Faults can be divided by stage (pre‑, during, post‑) or by workflow (prevention, occurrence, response,定位, recovery, review). This segmentation guides the design of response processes and platform features.

2.6 Stability Metrics

Fault‑Stage Metrics

The primary indicators are MTBF (Mean Time Between Failures) and MTTR (Mean Time To Recovery). Google further splits MTTR into:

MTTI – Mean Time To Incident detection.

MTTK – Mean Time To Locate the root cause.

MTTF – Mean Time To Fix the fault.

MTTV – Mean Time To Verify the fix.

Operational Metrics

Additional metrics include the ratio of manually reported vs. automatically detected faults, effectiveness of impact assessment, conversion rate from incident to fault, incident hand‑off rate, and improvement‑task completion & recurrence rates.

Operational Practice

3.1 Emergency Principles

The first principle is “stop loss, then locate”. When a fault occurs, immediate mitigation (e.g., rollback, restart, scaling) should precede root‑cause analysis.

Operations triad: Restart, Rollback, Scale‑out.

Service‑governance tools: Circuit‑breaker, Rate‑limiting, Degradation.

3.2 Organization & People

Effective incident handling requires the right people at the right time. Bilibili built an On‑Call system and a Fault‑Command IC (Incident Commander) to map business, organization, and personnel.

On‑Call System

The system provides calendar‑based duty scheduling, API access, and real‑time notifications, solving problems such as “cannot find the owner” and “being disturbed outside duty hours”.

Views

Two hierarchical views are maintained:

Function view – Organization → Function → Coverage (service). Duty tables attach to coverage nodes.

Business view – Organization → Business → Function. Duty tables attach to functions.

Both views share the same underlying data, ensuring consistency.

Fault‑Command IC

A virtual team that leads major incidents, clarifies responsibilities, and ensures precise information flow. After resolution, the IC drives post‑mortem, improvement tracking, and follow‑up.

Awareness

Regular internal sharing and cultural initiatives raise stability awareness among all engineers.

3.3 Efficient Collaboration

Key collaboration features include:

Clear role display on the incident detail page.

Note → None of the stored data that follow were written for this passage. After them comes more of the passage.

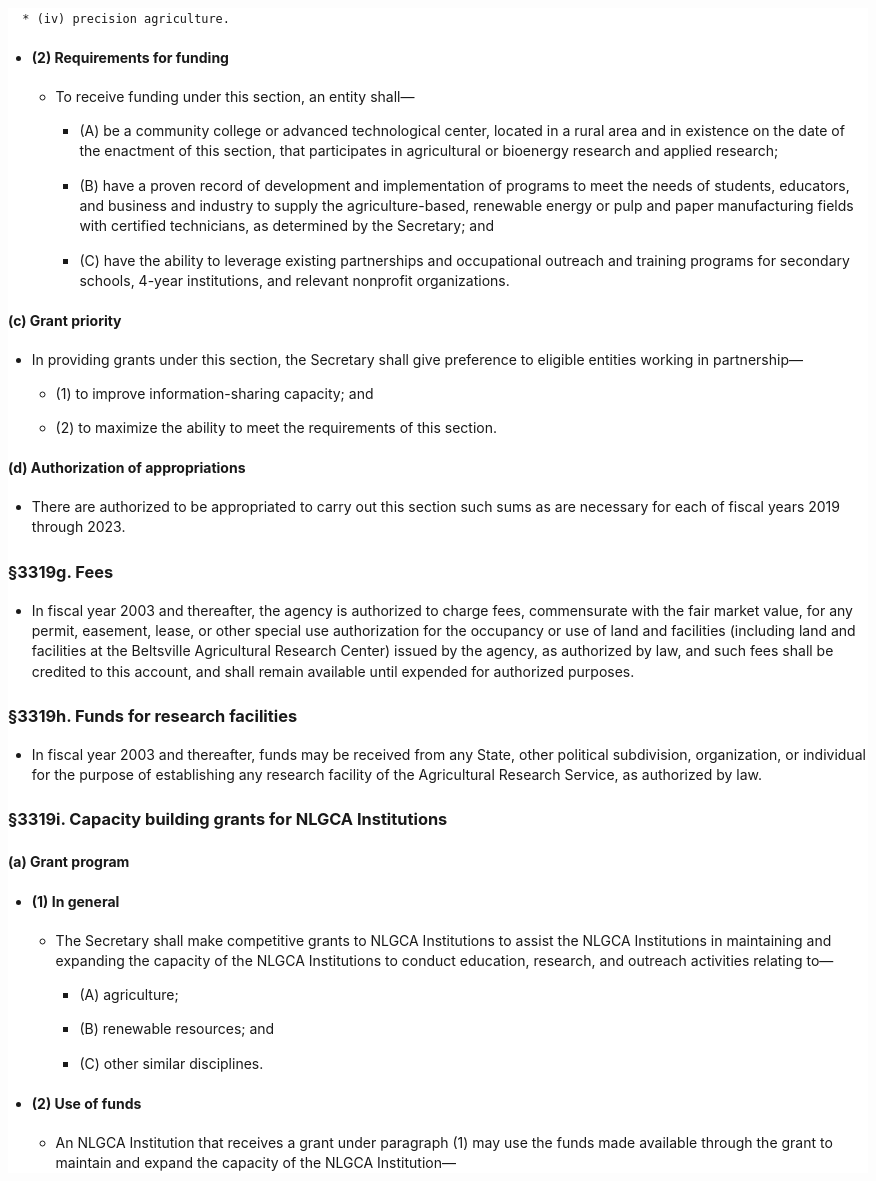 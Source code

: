       * (iv) precision agriculture.

* #### (2) Requirements for funding
  * To receive funding under this section, an entity shall—

    * (A) be a community college or advanced technological center, located in a rural area and in existence on the date of the enactment of this section, that participates in agricultural or bioenergy research and applied research;

    * (B) have a proven record of development and implementation of programs to meet the needs of students, educators, and business and industry to supply the agriculture-based, renewable energy or pulp and paper manufacturing fields with certified technicians, as determined by the Secretary; and

    * (C) have the ability to leverage existing partnerships and occupational outreach and training programs for secondary schools, 4-year institutions, and relevant nonprofit organizations.

#### (c) Grant priority
* In providing grants under this section, the Secretary shall give preference to eligible entities working in partnership—

  * (1) to improve information-sharing capacity; and

  * (2) to maximize the ability to meet the requirements of this section.

#### (d) Authorization of appropriations
* There are authorized to be appropriated to carry out this section such sums as are necessary for each of fiscal years 2019 through 2023.

### §3319g. Fees
* In fiscal year 2003 and thereafter, the agency is authorized to charge fees, commensurate with the fair market value, for any permit, easement, lease, or other special use authorization for the occupancy or use of land and facilities (including land and facilities at the Beltsville Agricultural Research Center) issued by the agency, as authorized by law, and such fees shall be credited to this account, and shall remain available until expended for authorized purposes.

### §3319h. Funds for research facilities
* In fiscal year 2003 and thereafter, funds may be received from any State, other political subdivision, organization, or individual for the purpose of establishing any research facility of the Agricultural Research Service, as authorized by law.

### §3319i. Capacity building grants for NLGCA Institutions
#### (a) Grant program
* #### (1) In general
  * The Secretary shall make competitive grants to NLGCA Institutions to assist the NLGCA Institutions in maintaining and expanding the capacity of the NLGCA Institutions to conduct education, research, and outreach activities relating to—

    * (A) agriculture;

    * (B) renewable resources; and

    * (C) other similar disciplines.

* #### (2) Use of funds
  * An NLGCA Institution that receives a grant under paragraph (1) may use the funds made available through the grant to maintain and expand the capacity of the NLGCA Institution—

One‑click invitation of additional responders.

Automatic creation of emergency collaboration groups with incident briefs.

3.4 Fault Portrait (Root‑Cause Assistance)

Faults are modeled in three layers – hardware, infrastructure, and business – to generate a topological “portrait” that links related incidents, changes, and alerts, accelerating diagnosis.

3.5 Effective Post‑Mortem

Post‑mortems are required within 24 hours for normal faults and 48 hours for major faults. The process includes timeline reconstruction, root‑cause analysis (technical, organizational, procedural), and actionable improvement tasks. Automation links incident data to post‑mortem documents, standardizes formats, and generates reports for management.

Challenges

4.1 Unified Metadata

Lack of a single source of truth for services, business units, and personnel made incident notification and fault‑portrait construction difficult. Bilibili rebuilt the service tree and On‑Call mappings to resolve this.

4.2 Change in Work Mode

Shifting from manual, ad‑hoc coordination to system‑driven workflows required cultural adaptation, UI/UX refinements, and continuous training.

Conclusion & Outlook

Bilibili’s systematic SRE implementation has linked organization, process, and platform, achieving data‑driven stability assessment and faster incident recovery. Future work will explore AI‑assisted fault localization, early‑warning of hidden risks, and automated self‑healing scenarios.